### MATERIAL FOR THIS TASK ###

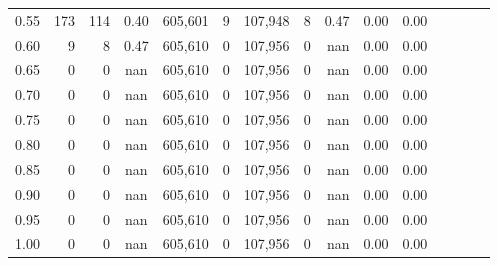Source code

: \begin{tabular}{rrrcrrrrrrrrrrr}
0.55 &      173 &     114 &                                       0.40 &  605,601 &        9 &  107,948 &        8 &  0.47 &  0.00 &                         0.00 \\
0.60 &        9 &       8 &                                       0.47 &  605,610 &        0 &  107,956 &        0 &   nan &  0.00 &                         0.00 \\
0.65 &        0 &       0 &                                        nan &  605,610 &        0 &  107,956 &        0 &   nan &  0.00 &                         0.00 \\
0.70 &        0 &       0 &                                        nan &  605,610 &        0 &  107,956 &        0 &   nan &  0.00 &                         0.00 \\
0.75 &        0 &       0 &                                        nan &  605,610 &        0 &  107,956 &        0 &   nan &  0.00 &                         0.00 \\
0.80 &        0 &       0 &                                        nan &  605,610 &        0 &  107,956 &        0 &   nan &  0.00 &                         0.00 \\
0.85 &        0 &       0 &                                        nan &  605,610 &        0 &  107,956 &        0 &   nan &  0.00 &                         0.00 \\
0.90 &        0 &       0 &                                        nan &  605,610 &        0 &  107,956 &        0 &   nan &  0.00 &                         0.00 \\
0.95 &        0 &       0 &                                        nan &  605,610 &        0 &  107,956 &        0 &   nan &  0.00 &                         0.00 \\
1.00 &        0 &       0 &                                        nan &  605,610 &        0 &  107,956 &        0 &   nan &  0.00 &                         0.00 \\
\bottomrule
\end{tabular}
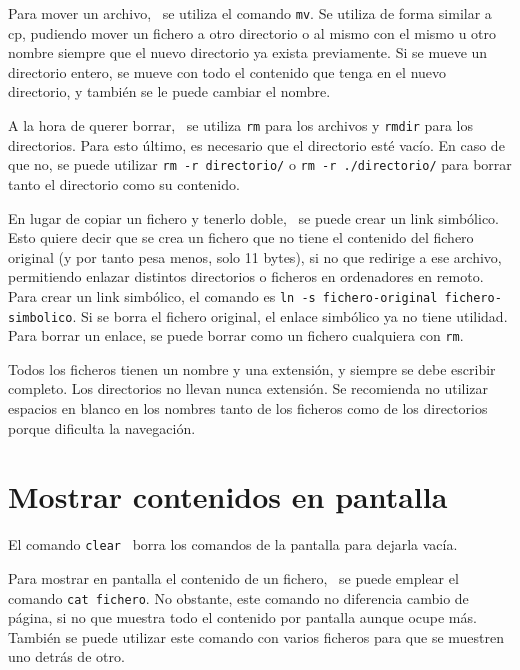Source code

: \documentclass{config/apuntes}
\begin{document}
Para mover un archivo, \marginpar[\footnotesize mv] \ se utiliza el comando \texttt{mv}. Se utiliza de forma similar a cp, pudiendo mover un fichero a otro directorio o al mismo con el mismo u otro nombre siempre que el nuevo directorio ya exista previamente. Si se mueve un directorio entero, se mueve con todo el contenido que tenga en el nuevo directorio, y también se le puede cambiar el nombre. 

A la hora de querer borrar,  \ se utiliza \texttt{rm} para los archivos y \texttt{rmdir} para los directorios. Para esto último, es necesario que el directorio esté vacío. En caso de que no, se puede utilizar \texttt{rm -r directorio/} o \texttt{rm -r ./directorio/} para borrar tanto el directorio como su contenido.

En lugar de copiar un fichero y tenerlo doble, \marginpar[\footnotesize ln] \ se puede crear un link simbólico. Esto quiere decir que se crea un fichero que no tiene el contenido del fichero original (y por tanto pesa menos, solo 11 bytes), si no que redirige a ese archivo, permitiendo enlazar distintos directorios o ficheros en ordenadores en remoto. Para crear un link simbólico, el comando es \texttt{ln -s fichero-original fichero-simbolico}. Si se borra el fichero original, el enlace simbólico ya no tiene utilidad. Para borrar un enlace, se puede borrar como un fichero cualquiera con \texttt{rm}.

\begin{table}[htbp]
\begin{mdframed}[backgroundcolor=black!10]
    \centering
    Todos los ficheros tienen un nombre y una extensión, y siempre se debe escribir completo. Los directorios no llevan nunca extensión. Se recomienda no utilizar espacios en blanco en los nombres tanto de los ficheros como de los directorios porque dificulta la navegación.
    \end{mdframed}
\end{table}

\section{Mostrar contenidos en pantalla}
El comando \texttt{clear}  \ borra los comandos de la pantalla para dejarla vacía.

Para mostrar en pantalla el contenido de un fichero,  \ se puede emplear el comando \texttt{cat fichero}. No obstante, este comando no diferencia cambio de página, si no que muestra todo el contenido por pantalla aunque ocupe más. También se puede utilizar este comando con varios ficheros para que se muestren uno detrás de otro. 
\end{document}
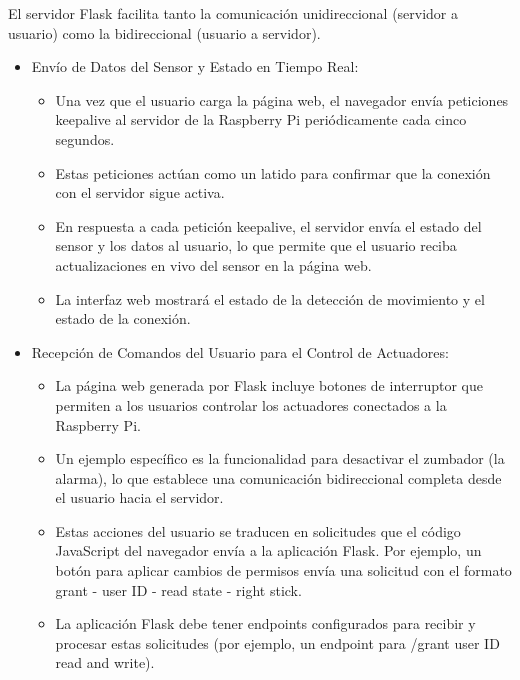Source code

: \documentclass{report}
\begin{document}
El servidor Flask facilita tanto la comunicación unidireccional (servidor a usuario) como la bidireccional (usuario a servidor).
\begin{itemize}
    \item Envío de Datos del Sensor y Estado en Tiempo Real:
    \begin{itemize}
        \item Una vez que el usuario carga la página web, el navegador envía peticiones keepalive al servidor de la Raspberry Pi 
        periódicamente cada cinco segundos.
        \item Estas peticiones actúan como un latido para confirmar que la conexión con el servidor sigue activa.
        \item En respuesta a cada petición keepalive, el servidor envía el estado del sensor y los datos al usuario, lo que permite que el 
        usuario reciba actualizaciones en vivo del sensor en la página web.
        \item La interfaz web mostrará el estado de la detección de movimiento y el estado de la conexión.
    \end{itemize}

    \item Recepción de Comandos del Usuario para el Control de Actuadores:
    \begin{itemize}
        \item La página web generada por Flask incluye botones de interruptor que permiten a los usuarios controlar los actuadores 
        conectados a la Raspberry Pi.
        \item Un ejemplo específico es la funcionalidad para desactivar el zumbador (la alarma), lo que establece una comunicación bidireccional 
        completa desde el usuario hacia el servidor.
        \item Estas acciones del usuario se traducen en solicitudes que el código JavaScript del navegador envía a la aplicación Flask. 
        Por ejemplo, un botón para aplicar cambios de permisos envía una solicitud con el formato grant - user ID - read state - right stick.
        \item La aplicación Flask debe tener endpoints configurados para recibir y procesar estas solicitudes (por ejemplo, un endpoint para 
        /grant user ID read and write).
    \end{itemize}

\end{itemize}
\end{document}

###
### MATERIAL FOR THIS TASK ###

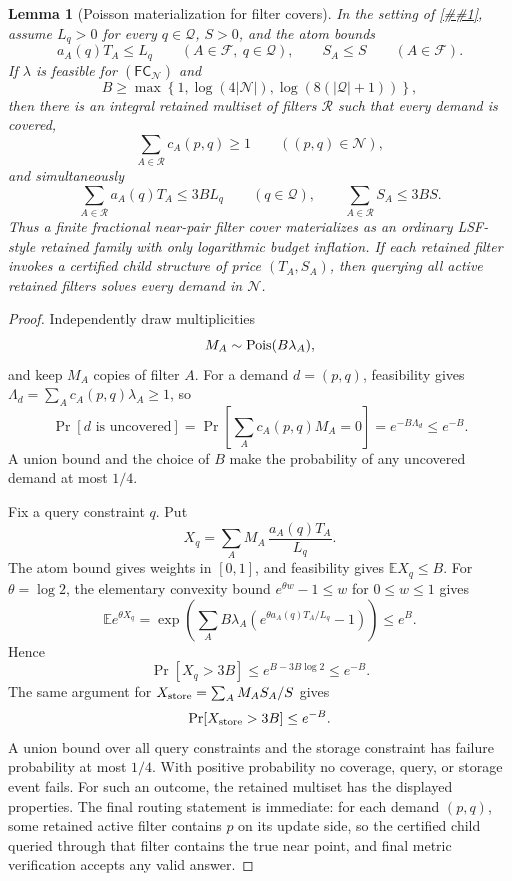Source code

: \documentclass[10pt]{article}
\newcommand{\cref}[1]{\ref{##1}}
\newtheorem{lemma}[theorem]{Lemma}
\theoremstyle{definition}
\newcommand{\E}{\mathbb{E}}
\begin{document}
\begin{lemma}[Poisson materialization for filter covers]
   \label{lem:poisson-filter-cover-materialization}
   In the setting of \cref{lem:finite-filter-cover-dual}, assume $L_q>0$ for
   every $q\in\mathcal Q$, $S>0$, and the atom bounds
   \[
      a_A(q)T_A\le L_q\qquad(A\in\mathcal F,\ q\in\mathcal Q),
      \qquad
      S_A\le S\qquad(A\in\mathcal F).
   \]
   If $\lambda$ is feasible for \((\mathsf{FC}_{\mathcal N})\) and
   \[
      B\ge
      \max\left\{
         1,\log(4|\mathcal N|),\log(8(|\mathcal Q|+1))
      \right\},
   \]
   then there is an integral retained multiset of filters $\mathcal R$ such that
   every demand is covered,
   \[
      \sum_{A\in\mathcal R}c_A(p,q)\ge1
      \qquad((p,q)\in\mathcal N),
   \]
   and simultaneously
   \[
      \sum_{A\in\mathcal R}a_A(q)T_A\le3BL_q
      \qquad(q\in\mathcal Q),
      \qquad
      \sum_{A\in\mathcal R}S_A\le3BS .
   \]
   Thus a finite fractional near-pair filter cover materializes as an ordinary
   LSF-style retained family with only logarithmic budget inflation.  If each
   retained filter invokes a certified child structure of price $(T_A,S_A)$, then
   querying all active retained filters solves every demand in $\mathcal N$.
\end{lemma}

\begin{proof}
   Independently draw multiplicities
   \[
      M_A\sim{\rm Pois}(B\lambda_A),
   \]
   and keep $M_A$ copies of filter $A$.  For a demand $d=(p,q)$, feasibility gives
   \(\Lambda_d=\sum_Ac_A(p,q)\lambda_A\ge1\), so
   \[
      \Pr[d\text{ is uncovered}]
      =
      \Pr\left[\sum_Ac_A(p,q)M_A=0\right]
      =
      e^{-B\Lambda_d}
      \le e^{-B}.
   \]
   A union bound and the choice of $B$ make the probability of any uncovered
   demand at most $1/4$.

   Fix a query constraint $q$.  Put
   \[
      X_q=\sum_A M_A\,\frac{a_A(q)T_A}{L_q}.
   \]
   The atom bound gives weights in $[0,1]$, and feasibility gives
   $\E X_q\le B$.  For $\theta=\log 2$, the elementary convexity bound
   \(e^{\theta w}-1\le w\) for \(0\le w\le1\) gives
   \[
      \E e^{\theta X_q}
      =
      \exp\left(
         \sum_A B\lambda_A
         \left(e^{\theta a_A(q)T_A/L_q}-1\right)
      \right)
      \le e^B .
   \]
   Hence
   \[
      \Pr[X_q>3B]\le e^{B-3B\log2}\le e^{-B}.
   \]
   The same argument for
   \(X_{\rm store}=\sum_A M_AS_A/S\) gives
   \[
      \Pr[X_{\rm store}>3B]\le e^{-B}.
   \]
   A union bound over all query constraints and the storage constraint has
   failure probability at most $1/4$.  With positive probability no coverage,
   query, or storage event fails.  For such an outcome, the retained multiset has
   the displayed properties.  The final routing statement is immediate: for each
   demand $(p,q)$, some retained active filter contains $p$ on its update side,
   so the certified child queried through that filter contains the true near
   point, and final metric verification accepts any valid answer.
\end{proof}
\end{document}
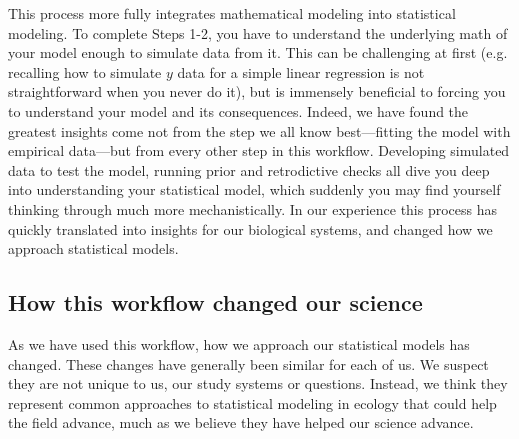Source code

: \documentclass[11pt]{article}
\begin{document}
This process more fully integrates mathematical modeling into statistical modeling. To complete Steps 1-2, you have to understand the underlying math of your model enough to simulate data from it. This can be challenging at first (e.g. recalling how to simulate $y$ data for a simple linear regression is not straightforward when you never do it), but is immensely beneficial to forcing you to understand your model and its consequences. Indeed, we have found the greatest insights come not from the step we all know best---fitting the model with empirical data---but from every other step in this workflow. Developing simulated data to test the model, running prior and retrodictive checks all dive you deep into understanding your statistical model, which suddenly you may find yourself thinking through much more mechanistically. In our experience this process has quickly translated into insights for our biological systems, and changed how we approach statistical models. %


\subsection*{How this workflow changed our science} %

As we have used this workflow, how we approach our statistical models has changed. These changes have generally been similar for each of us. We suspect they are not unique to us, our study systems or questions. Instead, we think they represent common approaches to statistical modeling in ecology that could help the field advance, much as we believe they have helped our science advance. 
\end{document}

###

WORK INSTRUCTION: When the entries above show the word "active" in a line, copy that line out.

FINAL ANSWER:
   querying all active retained filters solves every demand in $\mathcal N$.
   demand $(p,q)$, some retained active filter contains $p$ on its update side,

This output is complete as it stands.